FILE – The Apple logo adorns the facade of the Brooklyn Apple store on March 14, 2020, in New York. Apple is entering the Buy Now, Pay Later space with a few tweaks to the existing model – including no option to pay by credit card. The company will offer the product to some buyers in the spring of 2023, and will begin reporting credit to credit bureaus in the fall. (AP Photo/Kathy Willens, File)
(NewsNation) – Apple is abandoning its “buy now, pay later” service, but shopping isn’t going away as the company turns to established players like Affirm and Klarna.
Apple announced earlier this month that it will allow banks to offer buy now, pay later plans through Apple Pay and Apple Wallet, according to the Associated Press.
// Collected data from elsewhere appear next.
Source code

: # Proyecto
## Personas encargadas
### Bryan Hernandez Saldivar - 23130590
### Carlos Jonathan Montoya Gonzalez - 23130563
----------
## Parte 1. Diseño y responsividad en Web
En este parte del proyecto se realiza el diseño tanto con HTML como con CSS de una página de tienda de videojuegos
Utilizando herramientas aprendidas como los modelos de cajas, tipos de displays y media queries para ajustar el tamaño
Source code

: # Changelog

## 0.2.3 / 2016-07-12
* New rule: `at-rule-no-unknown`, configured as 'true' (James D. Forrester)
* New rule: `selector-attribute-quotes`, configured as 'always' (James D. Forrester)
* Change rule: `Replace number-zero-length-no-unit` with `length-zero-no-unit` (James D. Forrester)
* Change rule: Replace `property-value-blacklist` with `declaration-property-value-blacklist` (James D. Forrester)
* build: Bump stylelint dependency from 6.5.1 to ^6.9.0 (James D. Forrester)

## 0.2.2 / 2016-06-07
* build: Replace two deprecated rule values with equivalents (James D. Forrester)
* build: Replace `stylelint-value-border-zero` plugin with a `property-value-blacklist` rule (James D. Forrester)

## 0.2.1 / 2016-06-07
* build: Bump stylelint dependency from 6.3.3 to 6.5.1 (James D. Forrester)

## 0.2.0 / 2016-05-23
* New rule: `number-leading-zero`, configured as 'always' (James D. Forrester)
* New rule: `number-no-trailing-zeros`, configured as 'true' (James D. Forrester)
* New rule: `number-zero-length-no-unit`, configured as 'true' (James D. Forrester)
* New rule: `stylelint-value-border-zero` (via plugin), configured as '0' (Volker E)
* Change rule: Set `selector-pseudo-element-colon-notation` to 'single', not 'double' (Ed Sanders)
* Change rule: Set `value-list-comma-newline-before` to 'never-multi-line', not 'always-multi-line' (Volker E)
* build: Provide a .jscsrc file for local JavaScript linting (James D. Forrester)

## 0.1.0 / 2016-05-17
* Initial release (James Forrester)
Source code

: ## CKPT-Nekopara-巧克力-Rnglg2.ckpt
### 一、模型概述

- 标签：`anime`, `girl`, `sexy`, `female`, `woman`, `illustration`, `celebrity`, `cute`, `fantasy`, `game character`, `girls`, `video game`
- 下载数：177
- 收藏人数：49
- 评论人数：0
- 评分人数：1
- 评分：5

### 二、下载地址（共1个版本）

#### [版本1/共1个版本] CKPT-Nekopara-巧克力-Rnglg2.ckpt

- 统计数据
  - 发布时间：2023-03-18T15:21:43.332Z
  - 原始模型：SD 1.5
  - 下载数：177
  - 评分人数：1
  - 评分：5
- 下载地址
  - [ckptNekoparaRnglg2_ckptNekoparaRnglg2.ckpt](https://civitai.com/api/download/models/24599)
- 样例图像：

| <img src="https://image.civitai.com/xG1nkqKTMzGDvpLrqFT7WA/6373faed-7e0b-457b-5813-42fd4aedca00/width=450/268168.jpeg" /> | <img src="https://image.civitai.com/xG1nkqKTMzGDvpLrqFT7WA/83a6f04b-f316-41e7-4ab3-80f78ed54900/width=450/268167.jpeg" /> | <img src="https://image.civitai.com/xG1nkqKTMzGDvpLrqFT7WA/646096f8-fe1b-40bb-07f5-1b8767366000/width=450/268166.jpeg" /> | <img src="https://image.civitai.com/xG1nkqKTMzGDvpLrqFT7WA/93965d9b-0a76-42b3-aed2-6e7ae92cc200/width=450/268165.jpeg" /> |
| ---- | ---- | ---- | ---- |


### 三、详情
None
Affirm will be integrated into the Apple Wallet, meaning that Apple users can directly set up an Affirm account and use it through their digital wallet.
Although the tech company will no longer offer credit as a form of financing, Apple still collects money from banks when its cardholders use Apple Pay, according to an October Wall Street Journal report.
That’s important as Apple Pay has become the most popular digital wallet for in-store shoppers and is working to allow users to redeem rewards for their credit card partners, Axios reported.
Did it happen to Apple Pay Later?
Apple released its buy now, pay later, Apple Pay Later, in March 2023, allowing users to make four equal payments without interest or fees for purchases up to $1,000. Other brands such as Klarna and Affirm, however, have remained accessible and simple by being a payment method on millions of websites, the Associated Press reported.
Apple Pay Later, on the other hand, was only for merchants who accepted Apple Pay.
The project also meant that Apple needed a bank to provide the loans to customers. In the end, Goldman Sachs issued the Apple Card, meaning the bank had the final say on what it accepted and how much money it could use, according to the AP.
Those who have outstanding debts can manage them through Apple Pay.
Apple is still making money
Apple charges a fee to banks when cardholders use Apple Pay. The convenience of mobile payment services also increases consumer spending, compared to credit card payments, CBS reported, citing research by the Kenan-Flagler Business School at the University of North Carolina at Chapel Hill.
Credit card companies have opposed the added fees, however, and have tried to persuade Visa to change its handling of certain Apple Pay transactions, the Wall Street Journal reported, citing unnamed “people familiar with the matter”.
As of October, Visa planned to implement the change this year, despite Apple’s opposition, according to the Wall Street Journal.
The new plan will reportedly eliminate bank fees for automatic, recurring fees for services such as gym memberships and streaming subscriptions, according to the Wall Street Journal.
The success of Apple Pay
Despite the problems that Apple Pay later faced, Apple Pay as a whole has been successful since its release. It managed to overtake PayPal as consumers’ favorite digital wallet last year, according to research by the PYMNTS Intelligence group.
In early 2022, PayPal remained the most preferred digital wallet for consumers, but Apple Pay caught up, briefly overtaking PayPal in Q1 of 2023, according to PYMNTS data. By Q2 of 2024, 12% of consumers reported using a digital wallet to store their recent purchases. Of those customers, about 6% use Apple Pay, and 4% use PayPal.
Apple Pay also boasts five times the market share of Google Pay, Axios reported.
The increase in the use of Apple Pay is related to the growth of mobile sales.